France : Non-lieu requis dans l'affaire du jeune sénégalais, Babacar Guèye, tué par un policier.


France : Non-lieu requis dans l'affaire du jeune sénégalais, Babacar Guèye, tué par un policier.
Un non-lieu a été requis, ce samedi, concernant un policier français auteur de coups de feu mortels contre le sénégalais, Babacar Guèye, tué à Rennes dans l'Ouest de la France.  Dans cette affaire de meurtre qui remonte à 2015, le policier a agi en état de légitime défense selon le parquet de la ville, rapporte plusieurs médias occidentaux parcourus par Dakaractu.

"Le fonctionnaire de police ayant fait usage de son arme, a répondu de manière concomitante, nécessaire et proportionnée à l'agression de Babacar Guèye sur sa personne", explique dans un communiqué le procureur Philippe Astruc. Il a indiqué sur le document que le policier "a agi en état de légitime défense et doit dès lors être déclaré irresponsable pénalement du chef de meurtre".

C'est dans la nuit du 2 au 3 décembre 2015 que les faits se sont déroulés alors que Babacar Guèye, jeune sénégalais de 27 ans né à Pikine et arrivé en France un an auparavant, était hébergé chez des amis à Rennes, Gabriel Guèye et son épouse. Cette soirée-là, Babacar traversait une crise de délire, se mutilant le ventre avec un couteau, lorsqu'il est atteint de cinq (5) balles à bout portant tiré par un des policiers qui tentaient de l'immobiliser avec un Taser. La scène s'était poursuivie sur le palier puis dans l'escalier. Il avait ensuite été menotté au sol avant d'être déclaré mort par les services de secours.
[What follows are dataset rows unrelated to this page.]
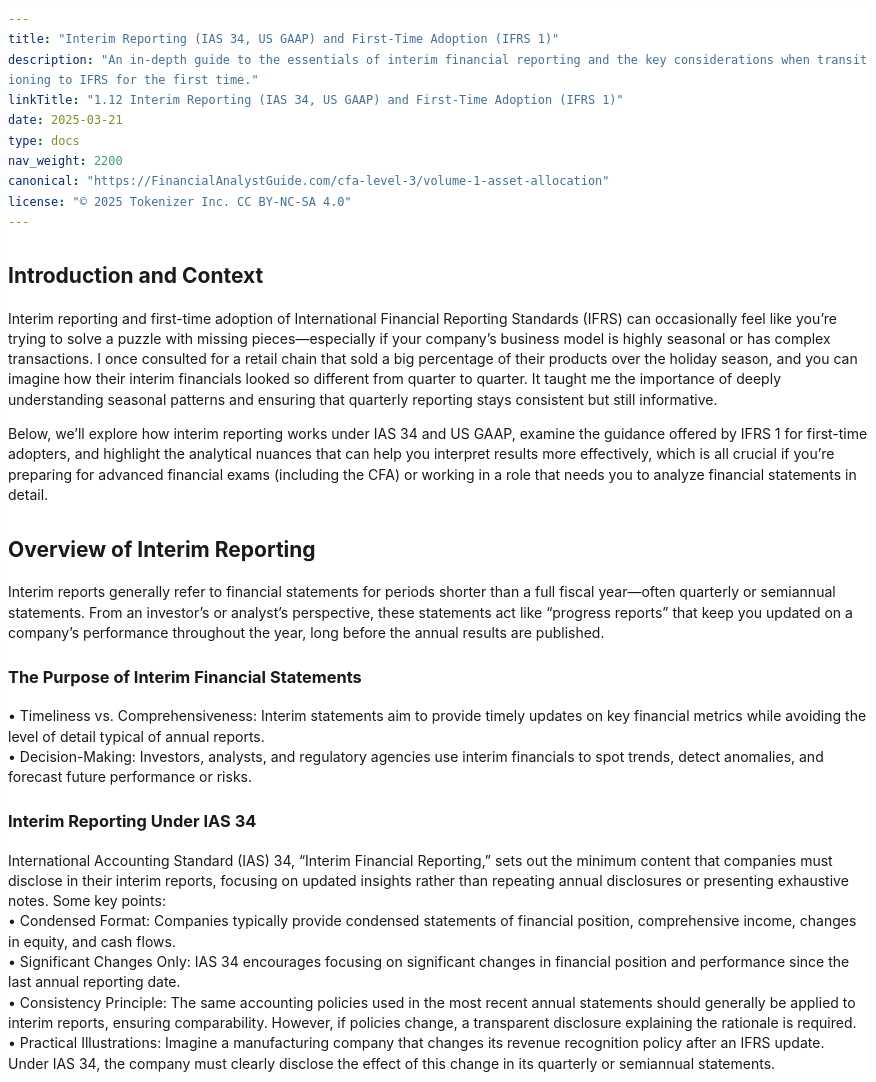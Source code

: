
 ```yaml
---
title: "Interim Reporting (IAS 34, US GAAP) and First-Time Adoption (IFRS 1)"
description: "An in-depth guide to the essentials of interim financial reporting and the key considerations when transitioning to IFRS for the first time."
linkTitle: "1.12 Interim Reporting (IAS 34, US GAAP) and First-Time Adoption (IFRS 1)"
date: 2025-03-21
type: docs
nav_weight: 2200
canonical: "https://FinancialAnalystGuide.com/cfa-level-3/volume-1-asset-allocation"
license: "© 2025 Tokenizer Inc. CC BY-NC-SA 4.0"
---
```


## Introduction and Context

Interim reporting and first-time adoption of International Financial Reporting Standards (IFRS) can occasionally feel like you’re trying to solve a puzzle with missing pieces—especially if your company’s business model is highly seasonal or has complex transactions. I once consulted for a retail chain that sold a big percentage of their products over the holiday season, and you can imagine how their interim financials looked so different from quarter to quarter. It taught me the importance of deeply understanding seasonal patterns and ensuring that quarterly reporting stays consistent but still informative. 

Below, we’ll explore how interim reporting works under IAS 34 and US GAAP, examine the guidance offered by IFRS 1 for first-time adopters, and highlight the analytical nuances that can help you interpret results more effectively, which is all crucial if you’re preparing for advanced financial exams (including the CFA) or working in a role that needs you to analyze financial statements in detail.

## Overview of Interim Reporting

Interim reports generally refer to financial statements for periods shorter than a full fiscal year—often quarterly or semiannual statements. From an investor’s or analyst’s perspective, these statements act like “progress reports” that keep you updated on a company’s performance throughout the year, long before the annual results are published.

### The Purpose of Interim Financial Statements

• Timeliness vs. Comprehensiveness: Interim statements aim to provide timely updates on key financial metrics while avoiding the level of detail typical of annual reports.  
• Decision-Making: Investors, analysts, and regulatory agencies use interim financials to spot trends, detect anomalies, and forecast future performance or risks.

### Interim Reporting Under IAS 34

International Accounting Standard (IAS) 34, “Interim Financial Reporting,” sets out the minimum content that companies must disclose in their interim reports, focusing on updated insights rather than repeating annual disclosures or presenting exhaustive notes. Some key points:  
• Condensed Format: Companies typically provide condensed statements of financial position, comprehensive income, changes in equity, and cash flows.  
• Significant Changes Only: IAS 34 encourages focusing on significant changes in financial position and performance since the last annual reporting date.  
• Consistency Principle: The same accounting policies used in the most recent annual statements should generally be applied to interim reports, ensuring comparability. However, if policies change, a transparent disclosure explaining the rationale is required.  
• Practical Illustrations: Imagine a manufacturing company that changes its revenue recognition policy after an IFRS update. Under IAS 34, the company must clearly disclose the effect of this change in its quarterly or semiannual statements.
Le communiqué du procureur Philippe Astruc explique que "l'ensemble des investigations démontre chez Babacar Guèye un comportement menaçant directement l'intégrité physique de Gabriel Guèye", "puis des policiers, et particulièrement du policier tireur".

S'il est "établi que cinq projectiles balistiques provenant de l'arme de service du policier tireur ont atteint Babacar Guèye", ces deux séries de tirs "n'ont pas permis de mettre fin à l'action de Babacar Guèye, qui s'est relevé et a repris sa marche menaçante et armée envers le tireur", relève le parquet.

Dans ses motivations, le procureur souligne "la proportionnalité" de l'action des policiers : "sommations répétées" de lâcher son arme, utilisation par les policiers d'un Taser et de bâtons télescopiques, et "l'usage unique" puis en "ultime nécessité", un "nouvel usage répété de l'arme de service".

"Il appartient désormais au magistrat instructeur (...) de rendre dans les prochaines semaines une ordonnance qui viendra clôturer l'information judiciaire", indique le procureur.

Dans cette affaire, une première enquête ouverte par le parquet avait été classée sans suite en juillet 2016. La famille a ensuite déposé plainte avec constitution de partie civile en janvier 2017. Une nouvelle information judiciaire avait alors été ouverte et le policier auteur du tir mortel avait été placé sous le statut de témoin assisté.